I didn’t get any satisfaction from doing any of the projects that Trisha assigned last semester cause I looked at them as if I have to get a good grade or else I’ll fail the class. I keep getting it in my head that if I don’t do well on a project I just break down and think I need to go on a different path or just not do it. It got so bad to the point where I just hated going to photo class even though in the past it was the one thing I was good at. I didn’t like doing graphic design, I was starting to get left behind with photos, and my mom kept thinking I was lazy cause I wasn’t taking photos much. I don’t think my mom really thinks I’m lazy I think she just wants me to push myself. I am the only one in the family that is going to college and I’m almost done.
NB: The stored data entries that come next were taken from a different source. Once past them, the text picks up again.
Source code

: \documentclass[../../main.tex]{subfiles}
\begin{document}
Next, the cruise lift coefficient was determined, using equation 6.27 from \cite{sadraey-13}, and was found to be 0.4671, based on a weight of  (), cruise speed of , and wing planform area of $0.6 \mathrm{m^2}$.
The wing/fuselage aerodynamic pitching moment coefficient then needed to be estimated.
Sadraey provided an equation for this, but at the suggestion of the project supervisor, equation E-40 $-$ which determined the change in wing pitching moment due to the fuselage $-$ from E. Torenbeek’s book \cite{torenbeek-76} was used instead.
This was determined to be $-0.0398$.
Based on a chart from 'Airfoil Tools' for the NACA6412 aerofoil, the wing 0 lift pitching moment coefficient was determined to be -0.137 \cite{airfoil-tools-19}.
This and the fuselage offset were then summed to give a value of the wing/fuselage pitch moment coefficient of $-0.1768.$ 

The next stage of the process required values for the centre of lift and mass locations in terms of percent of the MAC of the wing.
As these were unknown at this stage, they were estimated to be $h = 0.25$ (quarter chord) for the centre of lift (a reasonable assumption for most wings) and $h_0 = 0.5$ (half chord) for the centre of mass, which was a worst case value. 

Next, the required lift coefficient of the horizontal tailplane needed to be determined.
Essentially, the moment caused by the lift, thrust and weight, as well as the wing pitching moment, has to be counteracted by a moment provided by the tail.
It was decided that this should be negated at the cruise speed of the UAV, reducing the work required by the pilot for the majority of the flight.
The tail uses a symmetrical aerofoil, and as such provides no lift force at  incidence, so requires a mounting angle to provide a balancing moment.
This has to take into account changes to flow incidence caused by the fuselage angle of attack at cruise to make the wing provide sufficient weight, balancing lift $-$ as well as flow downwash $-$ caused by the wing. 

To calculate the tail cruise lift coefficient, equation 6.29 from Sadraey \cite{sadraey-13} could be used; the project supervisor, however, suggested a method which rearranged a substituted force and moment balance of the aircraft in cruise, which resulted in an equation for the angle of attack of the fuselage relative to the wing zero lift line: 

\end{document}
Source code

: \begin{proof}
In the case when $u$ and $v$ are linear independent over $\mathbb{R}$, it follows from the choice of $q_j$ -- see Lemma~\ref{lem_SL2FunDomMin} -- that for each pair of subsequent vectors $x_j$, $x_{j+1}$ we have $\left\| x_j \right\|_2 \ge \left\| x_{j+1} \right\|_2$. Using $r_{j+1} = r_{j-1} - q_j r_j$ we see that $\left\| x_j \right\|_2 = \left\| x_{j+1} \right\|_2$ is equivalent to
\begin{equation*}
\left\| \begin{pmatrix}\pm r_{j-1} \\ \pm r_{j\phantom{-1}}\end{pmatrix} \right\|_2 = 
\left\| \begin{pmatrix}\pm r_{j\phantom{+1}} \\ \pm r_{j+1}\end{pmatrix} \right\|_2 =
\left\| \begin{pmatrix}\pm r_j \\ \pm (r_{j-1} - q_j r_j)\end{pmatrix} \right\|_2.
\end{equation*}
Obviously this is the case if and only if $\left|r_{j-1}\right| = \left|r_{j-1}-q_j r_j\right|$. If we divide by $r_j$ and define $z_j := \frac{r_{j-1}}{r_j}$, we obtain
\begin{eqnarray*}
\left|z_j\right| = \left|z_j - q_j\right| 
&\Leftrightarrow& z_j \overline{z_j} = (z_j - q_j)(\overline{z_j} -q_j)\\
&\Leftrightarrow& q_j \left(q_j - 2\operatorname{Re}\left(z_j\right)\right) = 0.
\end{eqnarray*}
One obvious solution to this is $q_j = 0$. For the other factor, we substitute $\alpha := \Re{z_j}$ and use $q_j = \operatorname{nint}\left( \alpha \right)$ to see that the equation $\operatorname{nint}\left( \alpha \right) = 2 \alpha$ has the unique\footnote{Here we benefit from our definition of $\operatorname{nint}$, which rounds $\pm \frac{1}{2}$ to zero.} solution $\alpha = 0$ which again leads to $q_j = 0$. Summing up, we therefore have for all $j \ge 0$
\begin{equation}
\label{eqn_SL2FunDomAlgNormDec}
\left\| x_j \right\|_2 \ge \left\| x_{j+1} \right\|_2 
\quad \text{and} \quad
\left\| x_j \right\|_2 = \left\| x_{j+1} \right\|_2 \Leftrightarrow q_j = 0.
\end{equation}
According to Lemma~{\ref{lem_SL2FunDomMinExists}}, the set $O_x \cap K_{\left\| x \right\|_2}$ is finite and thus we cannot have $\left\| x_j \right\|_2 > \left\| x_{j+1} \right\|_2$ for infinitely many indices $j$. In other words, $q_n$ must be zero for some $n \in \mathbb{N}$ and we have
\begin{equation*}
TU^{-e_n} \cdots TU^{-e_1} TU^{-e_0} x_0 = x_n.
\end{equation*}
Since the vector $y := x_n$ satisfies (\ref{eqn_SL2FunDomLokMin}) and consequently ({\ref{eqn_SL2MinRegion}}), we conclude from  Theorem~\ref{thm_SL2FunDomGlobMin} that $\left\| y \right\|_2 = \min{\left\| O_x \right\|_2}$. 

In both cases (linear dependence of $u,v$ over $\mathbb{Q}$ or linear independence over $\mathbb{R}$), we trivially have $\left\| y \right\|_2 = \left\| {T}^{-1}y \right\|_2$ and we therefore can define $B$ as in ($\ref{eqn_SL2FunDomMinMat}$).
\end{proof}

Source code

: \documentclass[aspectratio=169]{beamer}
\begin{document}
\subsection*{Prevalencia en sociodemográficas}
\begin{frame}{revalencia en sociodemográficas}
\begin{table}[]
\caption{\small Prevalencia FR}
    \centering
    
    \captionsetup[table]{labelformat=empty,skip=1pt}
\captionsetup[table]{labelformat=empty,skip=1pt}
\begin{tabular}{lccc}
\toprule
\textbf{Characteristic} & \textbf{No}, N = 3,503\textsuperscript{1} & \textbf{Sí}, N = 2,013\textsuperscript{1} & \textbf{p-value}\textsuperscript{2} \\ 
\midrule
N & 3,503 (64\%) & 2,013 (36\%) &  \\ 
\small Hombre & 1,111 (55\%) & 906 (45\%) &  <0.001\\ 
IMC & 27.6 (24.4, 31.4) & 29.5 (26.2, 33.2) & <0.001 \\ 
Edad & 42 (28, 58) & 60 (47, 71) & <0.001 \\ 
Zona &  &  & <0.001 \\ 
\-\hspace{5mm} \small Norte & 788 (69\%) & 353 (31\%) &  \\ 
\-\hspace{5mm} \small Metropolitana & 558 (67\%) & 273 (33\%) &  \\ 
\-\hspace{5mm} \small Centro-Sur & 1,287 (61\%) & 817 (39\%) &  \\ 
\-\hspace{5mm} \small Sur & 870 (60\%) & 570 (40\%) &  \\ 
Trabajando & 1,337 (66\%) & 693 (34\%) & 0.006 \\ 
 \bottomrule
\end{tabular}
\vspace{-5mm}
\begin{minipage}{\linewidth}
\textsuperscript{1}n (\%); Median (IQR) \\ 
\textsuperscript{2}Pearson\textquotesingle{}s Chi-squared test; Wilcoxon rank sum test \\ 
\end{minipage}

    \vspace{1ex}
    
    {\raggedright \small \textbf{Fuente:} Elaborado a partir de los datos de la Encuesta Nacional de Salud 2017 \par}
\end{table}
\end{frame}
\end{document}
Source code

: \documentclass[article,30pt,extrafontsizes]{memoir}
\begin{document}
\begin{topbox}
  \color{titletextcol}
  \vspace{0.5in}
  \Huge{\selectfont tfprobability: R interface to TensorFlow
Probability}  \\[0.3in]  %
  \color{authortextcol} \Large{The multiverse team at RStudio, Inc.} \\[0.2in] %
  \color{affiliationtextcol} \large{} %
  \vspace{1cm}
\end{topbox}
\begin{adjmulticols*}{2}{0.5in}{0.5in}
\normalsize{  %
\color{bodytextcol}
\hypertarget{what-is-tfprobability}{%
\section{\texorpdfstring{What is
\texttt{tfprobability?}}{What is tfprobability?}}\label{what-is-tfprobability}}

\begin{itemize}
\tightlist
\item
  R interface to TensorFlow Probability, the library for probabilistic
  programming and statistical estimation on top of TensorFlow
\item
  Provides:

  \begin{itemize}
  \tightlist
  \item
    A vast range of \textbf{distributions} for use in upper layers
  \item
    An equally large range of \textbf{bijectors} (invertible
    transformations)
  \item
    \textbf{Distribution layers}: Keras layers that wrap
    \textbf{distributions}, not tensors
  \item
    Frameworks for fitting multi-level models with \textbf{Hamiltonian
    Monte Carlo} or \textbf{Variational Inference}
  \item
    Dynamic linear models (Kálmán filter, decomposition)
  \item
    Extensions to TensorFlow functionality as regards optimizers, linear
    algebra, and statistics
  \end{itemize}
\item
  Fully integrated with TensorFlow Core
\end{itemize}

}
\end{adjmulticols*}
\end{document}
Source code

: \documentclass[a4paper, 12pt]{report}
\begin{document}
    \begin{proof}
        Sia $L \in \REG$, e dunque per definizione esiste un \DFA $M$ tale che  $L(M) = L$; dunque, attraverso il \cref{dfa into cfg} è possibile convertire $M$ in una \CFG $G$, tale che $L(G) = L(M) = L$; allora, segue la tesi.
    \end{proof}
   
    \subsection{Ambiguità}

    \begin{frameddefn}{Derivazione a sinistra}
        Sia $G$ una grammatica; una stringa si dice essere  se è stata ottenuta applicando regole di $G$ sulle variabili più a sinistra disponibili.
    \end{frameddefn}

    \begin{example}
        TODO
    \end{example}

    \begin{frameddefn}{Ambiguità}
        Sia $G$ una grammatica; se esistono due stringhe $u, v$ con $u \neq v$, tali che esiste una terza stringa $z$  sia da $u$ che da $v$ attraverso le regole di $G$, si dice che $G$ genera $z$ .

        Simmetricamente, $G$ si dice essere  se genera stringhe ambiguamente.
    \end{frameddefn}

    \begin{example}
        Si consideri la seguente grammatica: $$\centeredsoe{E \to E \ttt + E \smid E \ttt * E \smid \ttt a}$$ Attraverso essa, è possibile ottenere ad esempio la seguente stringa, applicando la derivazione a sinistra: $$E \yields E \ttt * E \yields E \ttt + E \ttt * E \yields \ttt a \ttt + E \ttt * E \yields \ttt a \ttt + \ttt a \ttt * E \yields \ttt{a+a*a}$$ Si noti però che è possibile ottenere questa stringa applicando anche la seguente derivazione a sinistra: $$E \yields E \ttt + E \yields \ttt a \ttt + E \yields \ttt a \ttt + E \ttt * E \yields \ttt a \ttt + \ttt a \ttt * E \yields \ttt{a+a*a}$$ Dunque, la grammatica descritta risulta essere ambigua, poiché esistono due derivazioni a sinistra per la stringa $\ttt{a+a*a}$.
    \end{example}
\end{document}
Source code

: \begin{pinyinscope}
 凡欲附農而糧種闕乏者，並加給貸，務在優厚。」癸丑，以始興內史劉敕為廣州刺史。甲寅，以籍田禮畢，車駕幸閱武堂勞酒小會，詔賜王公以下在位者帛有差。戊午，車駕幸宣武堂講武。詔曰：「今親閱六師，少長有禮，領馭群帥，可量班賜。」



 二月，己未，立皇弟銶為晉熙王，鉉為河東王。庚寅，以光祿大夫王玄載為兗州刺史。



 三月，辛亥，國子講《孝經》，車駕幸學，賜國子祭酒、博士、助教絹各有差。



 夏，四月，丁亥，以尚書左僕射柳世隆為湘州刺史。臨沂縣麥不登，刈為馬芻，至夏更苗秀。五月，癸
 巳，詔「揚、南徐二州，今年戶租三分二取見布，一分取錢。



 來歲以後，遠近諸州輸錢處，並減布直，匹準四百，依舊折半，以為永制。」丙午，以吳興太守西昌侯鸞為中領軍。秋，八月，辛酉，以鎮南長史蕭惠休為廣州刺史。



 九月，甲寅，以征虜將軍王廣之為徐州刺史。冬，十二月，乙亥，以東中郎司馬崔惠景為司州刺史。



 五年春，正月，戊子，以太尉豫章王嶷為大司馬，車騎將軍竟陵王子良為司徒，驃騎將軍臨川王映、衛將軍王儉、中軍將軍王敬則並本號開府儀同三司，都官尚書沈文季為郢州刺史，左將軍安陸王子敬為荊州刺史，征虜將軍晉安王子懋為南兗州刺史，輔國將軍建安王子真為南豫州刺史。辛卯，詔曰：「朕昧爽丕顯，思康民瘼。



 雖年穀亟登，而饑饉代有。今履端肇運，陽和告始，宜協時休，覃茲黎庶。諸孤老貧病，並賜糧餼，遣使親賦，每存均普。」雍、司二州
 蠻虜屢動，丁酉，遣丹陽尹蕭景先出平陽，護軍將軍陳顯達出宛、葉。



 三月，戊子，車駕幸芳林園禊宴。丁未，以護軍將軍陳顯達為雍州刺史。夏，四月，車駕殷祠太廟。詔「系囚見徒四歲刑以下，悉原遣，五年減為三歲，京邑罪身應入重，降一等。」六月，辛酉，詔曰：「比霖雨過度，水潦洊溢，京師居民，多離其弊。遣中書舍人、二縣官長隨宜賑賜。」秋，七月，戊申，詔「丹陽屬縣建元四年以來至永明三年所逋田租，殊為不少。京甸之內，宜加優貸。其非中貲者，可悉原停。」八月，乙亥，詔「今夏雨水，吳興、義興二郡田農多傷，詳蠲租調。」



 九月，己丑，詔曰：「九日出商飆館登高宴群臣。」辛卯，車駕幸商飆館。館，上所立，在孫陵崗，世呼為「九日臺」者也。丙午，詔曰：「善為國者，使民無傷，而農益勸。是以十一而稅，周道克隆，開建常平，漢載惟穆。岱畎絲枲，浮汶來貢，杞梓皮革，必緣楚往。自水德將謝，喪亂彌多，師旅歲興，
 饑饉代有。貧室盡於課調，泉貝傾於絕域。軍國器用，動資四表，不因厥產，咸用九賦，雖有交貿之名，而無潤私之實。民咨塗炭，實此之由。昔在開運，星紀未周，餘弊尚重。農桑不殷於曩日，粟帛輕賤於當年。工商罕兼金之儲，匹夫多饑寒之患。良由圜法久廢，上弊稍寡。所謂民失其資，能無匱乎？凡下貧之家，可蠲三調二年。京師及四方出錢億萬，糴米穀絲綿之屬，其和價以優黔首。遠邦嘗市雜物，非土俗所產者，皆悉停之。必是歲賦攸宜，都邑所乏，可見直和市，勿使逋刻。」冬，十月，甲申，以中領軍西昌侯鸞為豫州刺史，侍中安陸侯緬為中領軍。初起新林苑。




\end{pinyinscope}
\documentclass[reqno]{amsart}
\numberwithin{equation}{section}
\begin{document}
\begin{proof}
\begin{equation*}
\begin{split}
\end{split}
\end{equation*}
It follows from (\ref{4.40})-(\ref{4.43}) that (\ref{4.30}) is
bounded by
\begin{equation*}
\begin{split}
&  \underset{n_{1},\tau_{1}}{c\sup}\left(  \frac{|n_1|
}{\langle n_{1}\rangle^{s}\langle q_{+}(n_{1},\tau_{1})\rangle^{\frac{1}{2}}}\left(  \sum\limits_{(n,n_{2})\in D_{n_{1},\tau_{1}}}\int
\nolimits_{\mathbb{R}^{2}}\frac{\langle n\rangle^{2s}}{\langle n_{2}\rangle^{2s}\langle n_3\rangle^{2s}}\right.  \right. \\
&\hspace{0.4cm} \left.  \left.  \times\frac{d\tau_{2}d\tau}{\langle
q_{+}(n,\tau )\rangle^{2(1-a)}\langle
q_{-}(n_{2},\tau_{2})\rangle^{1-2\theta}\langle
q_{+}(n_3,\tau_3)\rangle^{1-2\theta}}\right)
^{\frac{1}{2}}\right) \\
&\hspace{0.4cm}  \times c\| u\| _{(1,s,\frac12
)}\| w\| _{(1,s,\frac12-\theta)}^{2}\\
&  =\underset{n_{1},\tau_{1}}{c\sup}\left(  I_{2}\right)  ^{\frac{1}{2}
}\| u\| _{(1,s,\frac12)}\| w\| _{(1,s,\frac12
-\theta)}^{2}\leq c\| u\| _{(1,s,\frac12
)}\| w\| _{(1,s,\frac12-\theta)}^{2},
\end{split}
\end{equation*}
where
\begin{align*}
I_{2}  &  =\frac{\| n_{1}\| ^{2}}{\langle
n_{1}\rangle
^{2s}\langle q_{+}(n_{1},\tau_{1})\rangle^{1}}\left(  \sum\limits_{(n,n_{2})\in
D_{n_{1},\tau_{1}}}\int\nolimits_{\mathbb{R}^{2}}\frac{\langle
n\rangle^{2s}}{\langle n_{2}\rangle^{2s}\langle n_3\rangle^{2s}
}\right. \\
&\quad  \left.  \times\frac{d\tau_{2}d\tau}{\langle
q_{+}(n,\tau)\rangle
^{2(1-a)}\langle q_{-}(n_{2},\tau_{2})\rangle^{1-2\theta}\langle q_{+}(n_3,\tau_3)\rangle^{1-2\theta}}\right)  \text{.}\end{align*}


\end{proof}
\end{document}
So the fact that I kept thinking in the back of my head, “I just wanna drop out and move on with life.” But whenever I’m trying to take a break from school or work, my mom gets on me and keeps telling me that “I need to be more productive, you didn’t have a long day, my day at work was way worse than yours.” Anytime she says things like that just makes me feel degraded and makes me feel like I’m lazy in doing anything in school. I also feel like whenever my family or friends need me they just need me to take pictures of them for free. Even though when I tell them no, they just start leaving and walking away from me. So anytime someone asks me to do something I just do it but whenever I go and do it, it makes me sad. It makes me feel overwhelmed anytime I take pictures of other people. It just makes me feel very uncomfortable. 

As of right now “what would make me feel successful as an artist?” I’m gonna be honest I don’t think I’ll be successful, anytime someone asks me why I do what I do. I give my boring answer and say, “I just like doing it, it’s fun.” Feels more and more like a lie when I tell people that. Even though when I first started I had my High school camera and I enjoyed taking pictures of my friends doing sports, I didn’t know what I was getting myself into at the time. I just knew how to point and shoot and it was fun and simple. I think in terms of me feeling like a successful artist I have to fall back in love with photography. I need to take it slow and try to find out why I started taking photos in the first place and working on themes that I wanna work on that will really get me excited about the work I produce. I was talking with Trisha about how I was feeling about photography and she reassured me that I am a good photographer and that what I’m going through right now is personal. She sees that my love of photography is fading and she and I are sure everyone else wants to help me get back in the groove of loving photography again. I also think how I can be a successful artist is to focus on my mental health just like what the book said. I also believe I need to be in a safe environment to create the art that I wanna do.

I have a feeling that when I move out I will feel more and more confident in what I’m doing as a human and also as a student at Siena. My goal when it comes to my “big dream” is to get my passion back. I want to remember why I started to do photography. I know how to work the camera and how to use it well. But it doesn’t help if you don’t have the motivation to do what you are good at. After I was done talking with Trisha I had some sparks of ideas in my head and it made me feel better knowing that I’m slowly starting to get my groove back into doing photography. I also want to look at my assignment not so seriously, what I mean by that is I don’t want to be stressed about every little detail of my assignments. I want to have fun with them and not focus on the assignment as a grade rather than as a new experience.